Fine. But what does this mean and why does it matter? If you are a business or IT decision-maker, why should Pulsar’s (wait for it) “cloud-nativity” matter to you? What’s the business value of Apache Pulsar?

A recent episode of DM Radio, a weekly, data management-themed radio show and podcast, explored these questions. “You want to be cloud-native now, because you know, whether you’re running Kubernetes, or in any of these cloud [environments], you’ve got to keep things separate so you can scale them independently. And Pulsar is unique in that the part that interfaces with all the clients is different from the part that does storage, so you can independently scale those [different components],” Tim Spann, a developer advocate with StreamNative, told DM Radio host Eric Kavanagh.

To describe Pulsar as “cloud-native” is to say next to nothing about its business value. To get a better sense for that, it is necessary to explore what “cloud-native” software is and why it is potentially useful.

Why cloud-native? Because it’s loosely coupled, baby

The simple answer is that cloud-native design is a way of adapting software to take advantage of the unique benefits and features, as well as to work around the constraints, of cloud infrastructure.

But we are getting ahead of ourselves. For now, let’s just say that the business value of cloud-native design is that it produces software that behaves more like businesses expect software to behave.

So, for example, cloud-native software consumes only the resources available to it; businesses pay for only these resources. Organizations can quickly reconfigure cloud-native software to address changing conditions.

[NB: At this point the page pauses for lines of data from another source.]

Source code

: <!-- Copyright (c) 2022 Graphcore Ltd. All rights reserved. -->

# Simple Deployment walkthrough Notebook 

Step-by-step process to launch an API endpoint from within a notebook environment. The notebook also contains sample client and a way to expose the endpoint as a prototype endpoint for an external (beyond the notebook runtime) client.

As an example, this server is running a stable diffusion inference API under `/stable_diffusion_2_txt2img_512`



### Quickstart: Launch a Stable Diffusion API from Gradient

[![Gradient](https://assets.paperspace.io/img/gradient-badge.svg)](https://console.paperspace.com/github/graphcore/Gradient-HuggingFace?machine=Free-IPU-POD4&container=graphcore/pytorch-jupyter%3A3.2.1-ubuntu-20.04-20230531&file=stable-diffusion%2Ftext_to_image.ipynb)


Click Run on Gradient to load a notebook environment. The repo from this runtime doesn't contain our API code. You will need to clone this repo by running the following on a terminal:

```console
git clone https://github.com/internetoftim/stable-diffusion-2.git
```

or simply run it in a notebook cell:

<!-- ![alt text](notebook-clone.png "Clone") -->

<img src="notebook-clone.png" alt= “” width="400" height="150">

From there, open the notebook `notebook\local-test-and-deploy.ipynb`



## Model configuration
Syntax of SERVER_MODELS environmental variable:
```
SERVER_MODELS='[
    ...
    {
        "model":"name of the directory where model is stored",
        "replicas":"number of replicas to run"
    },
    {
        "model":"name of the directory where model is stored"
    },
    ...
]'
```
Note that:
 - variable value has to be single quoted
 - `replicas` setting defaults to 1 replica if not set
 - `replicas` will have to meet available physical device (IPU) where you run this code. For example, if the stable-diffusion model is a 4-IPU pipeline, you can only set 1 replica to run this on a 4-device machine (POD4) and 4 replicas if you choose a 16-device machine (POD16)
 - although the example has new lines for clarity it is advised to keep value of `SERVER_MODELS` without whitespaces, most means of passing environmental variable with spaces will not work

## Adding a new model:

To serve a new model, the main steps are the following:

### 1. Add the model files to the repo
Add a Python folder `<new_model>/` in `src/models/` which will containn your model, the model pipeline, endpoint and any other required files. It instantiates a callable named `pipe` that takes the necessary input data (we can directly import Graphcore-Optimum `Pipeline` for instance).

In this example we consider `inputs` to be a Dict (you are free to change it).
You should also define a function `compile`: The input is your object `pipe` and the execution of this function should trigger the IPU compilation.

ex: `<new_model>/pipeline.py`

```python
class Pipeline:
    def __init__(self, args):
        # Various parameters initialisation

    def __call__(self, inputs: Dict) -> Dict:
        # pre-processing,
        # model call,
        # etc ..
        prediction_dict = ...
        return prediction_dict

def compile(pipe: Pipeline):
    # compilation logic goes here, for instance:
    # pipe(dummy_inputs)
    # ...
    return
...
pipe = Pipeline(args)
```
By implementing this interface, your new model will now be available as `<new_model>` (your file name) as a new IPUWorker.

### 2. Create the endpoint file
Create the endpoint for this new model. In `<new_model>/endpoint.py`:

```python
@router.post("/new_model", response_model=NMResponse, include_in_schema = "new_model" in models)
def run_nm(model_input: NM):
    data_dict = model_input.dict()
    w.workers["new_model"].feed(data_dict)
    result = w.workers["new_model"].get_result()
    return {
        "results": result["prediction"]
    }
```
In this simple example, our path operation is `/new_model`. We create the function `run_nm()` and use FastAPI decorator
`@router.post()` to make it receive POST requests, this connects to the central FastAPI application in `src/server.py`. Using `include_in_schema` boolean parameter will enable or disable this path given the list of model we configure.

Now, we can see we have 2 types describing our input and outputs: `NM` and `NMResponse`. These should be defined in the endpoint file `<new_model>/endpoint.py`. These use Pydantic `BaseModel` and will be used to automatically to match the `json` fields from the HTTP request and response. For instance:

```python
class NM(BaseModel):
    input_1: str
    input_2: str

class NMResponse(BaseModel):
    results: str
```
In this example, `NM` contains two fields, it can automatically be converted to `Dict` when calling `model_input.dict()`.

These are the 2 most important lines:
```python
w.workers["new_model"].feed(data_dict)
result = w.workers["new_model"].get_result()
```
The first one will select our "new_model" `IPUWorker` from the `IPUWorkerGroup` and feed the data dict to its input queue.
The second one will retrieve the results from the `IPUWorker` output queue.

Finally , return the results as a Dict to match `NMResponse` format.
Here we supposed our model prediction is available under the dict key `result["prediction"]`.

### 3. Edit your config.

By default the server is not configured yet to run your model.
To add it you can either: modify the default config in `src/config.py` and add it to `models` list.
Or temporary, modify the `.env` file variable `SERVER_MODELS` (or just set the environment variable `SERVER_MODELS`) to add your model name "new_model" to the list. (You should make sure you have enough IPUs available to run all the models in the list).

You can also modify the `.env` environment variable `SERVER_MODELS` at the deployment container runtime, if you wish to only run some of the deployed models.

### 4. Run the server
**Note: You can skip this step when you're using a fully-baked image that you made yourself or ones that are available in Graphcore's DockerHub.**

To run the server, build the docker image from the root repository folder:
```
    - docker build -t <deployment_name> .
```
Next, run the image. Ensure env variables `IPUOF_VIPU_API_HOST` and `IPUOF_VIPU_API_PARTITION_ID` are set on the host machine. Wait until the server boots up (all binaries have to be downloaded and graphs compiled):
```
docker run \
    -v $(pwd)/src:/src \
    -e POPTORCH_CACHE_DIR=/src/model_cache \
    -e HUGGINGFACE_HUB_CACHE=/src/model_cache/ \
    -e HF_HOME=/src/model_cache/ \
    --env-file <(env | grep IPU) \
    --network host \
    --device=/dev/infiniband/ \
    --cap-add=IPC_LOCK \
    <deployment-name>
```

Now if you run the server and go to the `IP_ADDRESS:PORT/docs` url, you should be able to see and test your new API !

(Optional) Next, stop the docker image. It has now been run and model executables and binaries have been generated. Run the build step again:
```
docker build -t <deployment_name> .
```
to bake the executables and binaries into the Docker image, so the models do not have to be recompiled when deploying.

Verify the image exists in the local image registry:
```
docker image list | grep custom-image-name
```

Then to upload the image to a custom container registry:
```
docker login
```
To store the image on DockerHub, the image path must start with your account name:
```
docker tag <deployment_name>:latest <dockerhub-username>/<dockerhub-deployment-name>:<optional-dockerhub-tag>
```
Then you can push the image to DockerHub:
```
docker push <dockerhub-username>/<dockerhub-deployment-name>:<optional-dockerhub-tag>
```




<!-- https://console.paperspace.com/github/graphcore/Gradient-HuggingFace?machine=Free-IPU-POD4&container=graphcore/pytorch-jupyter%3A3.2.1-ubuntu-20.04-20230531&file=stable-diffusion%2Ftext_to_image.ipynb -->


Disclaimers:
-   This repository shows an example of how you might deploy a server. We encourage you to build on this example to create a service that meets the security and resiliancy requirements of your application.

Because they are scaling relatively granular software functions – instead of hardware resources – organizations can deftly adjust the performance of critical business and IT processes.

And it all starts with loose coupling.

Cloud-native software is loosely coupled in the sense that it consists of programs (“services”) that are not co-dependent on one another. Building on the logic of decomposition, a loosely coupled design takes the basic functions that would otherwise be fused together to form a monolithic application and breaks them down into discrete services. These services communicate with one another via APIs. They are “distributed” in that they do not need to run in the same context. So, for example, the loosely coupled services that comprise a cloud-native credit-processing application may invoke and exchange data with Pulsar instances running in (and managed by) AWS Elastic Kubernetes Service (EKS), a platform-as-a-service (PaaS) data warehouse such as Snowflake, and several generic AWS services.

Lastly, loosely coupled services maintain their states independently of one another. In theory, this makes cloud-native apps resistant to (and resilient in the face of) failure. Thanks to loose coupling, a cloud-native app can tolerate failure in one or more of its services and recover – without crashing. The cloud-native app may lose data specific to one or more “jobs,” but it should not crash or go offline.

Loose coupling has other, related benefits, too. For example, instead of scaling an app by provisioning extra virtual servers – each with its fixed complement of CPU and storage resources – operations personnel can scale a loosely coupled cloud-native app by adding or subtracting instances of its core program functions: e.g., more (or less) workers to score credit applications, more (or less) workers to run credit checks, more (or less) workers to onboard approved applications, and so on, and so forth.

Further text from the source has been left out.